Family vacation? Sure, if it involves a brewery tour. Secret Santa time? Six-pack, and done! A little light reading? Check this out:
Quality father-daughter time. |
I love making beer, and drinking beer. And I love learning about beer. And as I've learned more about beer, I've come to a single and awe-inspiring conclusion:
Everything in this universe can be explained by beer.
Politics? Tastes great! Less filling!
Anthropolgy? Hunter-gatherer societies gave way to grain-based agriculture. To make beer.
But I've recently started to realize that this is not just my own bizarre beer-centric obsession. Beer is at the very heart of our universe. Without beer, none of this could exist.
Let me explain.
This idea came to me while reading a Stephen Hawking book. No, really. In it, Hawking (I call him "Steve") was explaining the theory of the multiverse, and used the example of the Anthropic principle.
Basically (if I understood it right, and that's one BIG if), the Anthropic principle reasons that we, as intelligent beings, can observe the universe because the universe displays the correct age, the exact right physical values and laws, a planet with just the right climate and physical conditions for our species to emerge through evolution and eventually observe and seek to understand the universe around us. Since, according to quantum theory, the observer changes the outcome of the observed, our ability to observe the universe has helped create the universe which we observe. One version of this thought, dubbed the Strong Anthropic Principle, says this is all part of the "design" of the universe; that the Universe came into being in order to develop intelligent life.
The more accepted (at least by cosmologists, and other people who generally aren't crazy) variant of the Strong Anthropic is the creatively titled Weak Anthropic, which states that, yes, this universe is exactly the right kind of universe for our observation, which makes sense because any other universe within the infinite multiverse would be incapable of being observed because intelligent observers (like us) would be impossible.
In other words, we observe a universe that seems just right for us, not because that's how some supreme being created it, but because if it was any other way, we wouldn't be here to observe it.
Ok, pure, totally circular logic, but at least it's consistent circular logic. It makes sense.
And the same is true of beer.
Beer has been important, even essential, to human civilization from its very inception. Indeed, civilization would have been impossible, and according to some scholars, would never have arisen, without beer.
Let that soak in.
Yes, other drinks, like wine and coffee and tea, have helped civilization make leaps forward in certain areas, but beer predates all of them. Indeed, recorded history began because someone wanted to record his homebrew recipes.
This makes perfect sense.
Beer provided a way of storing grains in more compact form. Their additional benefits (spoiler: it's the alcohol) made them more popular, therefore more valuable, which led to commerce. And they were safe to drink, even when water was dodgy and untrustworthy (like when people started building cities).

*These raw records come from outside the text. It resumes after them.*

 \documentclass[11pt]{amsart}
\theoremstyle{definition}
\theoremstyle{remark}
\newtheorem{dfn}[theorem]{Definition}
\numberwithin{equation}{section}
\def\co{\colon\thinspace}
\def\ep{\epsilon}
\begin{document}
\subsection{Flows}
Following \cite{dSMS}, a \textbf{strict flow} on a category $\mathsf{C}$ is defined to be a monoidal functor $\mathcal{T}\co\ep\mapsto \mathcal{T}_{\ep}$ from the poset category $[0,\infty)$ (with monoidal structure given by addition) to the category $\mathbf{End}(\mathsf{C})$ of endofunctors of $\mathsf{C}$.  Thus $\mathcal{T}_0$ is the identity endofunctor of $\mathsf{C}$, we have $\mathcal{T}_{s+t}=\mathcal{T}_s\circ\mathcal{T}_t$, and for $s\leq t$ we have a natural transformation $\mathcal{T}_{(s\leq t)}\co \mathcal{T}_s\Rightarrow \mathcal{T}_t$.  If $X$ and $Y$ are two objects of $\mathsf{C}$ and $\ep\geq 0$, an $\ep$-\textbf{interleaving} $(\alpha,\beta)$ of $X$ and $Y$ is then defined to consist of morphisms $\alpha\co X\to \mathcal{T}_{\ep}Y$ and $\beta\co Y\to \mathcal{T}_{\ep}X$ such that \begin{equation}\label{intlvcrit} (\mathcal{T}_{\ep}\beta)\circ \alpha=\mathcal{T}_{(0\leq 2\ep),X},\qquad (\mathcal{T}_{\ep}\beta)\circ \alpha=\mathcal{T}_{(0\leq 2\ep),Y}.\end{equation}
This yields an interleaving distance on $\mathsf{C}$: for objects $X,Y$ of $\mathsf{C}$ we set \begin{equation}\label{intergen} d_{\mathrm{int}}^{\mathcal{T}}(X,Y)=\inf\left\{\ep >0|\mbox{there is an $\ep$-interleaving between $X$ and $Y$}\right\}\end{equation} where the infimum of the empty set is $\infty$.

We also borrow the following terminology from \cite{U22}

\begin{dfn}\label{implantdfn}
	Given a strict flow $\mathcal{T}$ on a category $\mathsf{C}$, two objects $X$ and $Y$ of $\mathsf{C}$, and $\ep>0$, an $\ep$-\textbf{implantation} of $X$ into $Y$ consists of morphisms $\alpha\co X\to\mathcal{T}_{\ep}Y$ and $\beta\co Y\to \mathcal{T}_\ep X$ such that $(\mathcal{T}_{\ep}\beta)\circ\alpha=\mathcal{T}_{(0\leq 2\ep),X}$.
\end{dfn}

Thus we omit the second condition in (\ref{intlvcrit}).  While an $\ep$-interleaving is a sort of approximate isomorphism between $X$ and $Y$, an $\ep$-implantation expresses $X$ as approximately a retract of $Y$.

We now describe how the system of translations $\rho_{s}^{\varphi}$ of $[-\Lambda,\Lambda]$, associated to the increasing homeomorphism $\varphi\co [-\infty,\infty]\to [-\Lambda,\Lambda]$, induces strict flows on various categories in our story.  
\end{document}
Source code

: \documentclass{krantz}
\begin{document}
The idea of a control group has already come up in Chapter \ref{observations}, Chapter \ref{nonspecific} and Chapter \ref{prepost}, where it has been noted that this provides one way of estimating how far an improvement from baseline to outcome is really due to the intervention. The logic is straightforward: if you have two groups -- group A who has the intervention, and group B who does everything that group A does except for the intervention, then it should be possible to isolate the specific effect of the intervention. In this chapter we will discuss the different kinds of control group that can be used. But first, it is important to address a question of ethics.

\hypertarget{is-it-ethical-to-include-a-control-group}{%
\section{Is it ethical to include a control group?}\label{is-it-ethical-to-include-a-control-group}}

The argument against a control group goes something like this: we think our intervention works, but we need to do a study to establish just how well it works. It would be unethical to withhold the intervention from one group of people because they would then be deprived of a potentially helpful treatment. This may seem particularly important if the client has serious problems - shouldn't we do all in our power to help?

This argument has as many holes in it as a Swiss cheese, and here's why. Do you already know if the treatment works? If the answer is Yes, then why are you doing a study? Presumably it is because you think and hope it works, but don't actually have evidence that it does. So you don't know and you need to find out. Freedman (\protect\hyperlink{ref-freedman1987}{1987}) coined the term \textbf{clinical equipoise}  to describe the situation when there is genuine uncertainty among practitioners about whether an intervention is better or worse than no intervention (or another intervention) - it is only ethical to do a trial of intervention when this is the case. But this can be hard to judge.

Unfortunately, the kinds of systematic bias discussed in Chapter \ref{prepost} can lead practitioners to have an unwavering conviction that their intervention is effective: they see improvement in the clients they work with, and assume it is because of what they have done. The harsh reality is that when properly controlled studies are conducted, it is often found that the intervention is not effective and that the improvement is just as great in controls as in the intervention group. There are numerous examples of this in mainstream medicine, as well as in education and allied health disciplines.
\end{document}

As a homebrewer, I know at least the basics of what makes beer beer, and that encompasses biology, chemistry and physics, starting with the enzymes in the grains that convert the starches into simple sugars, which requires both water and heat in very specific quantities. From that point, the yeast, generally one of two specific species of Saccharomyces, take over to process the sugar. The yeast consume the sugar (C12H22O11) into carbon dioxide (CO2) and ethanol (C2H6O), resulting in a carbonated alcoholic beverage.
Science! |
Take all that in for a moment. In fact, if you skimmed that last paragraph, read it again. This is important.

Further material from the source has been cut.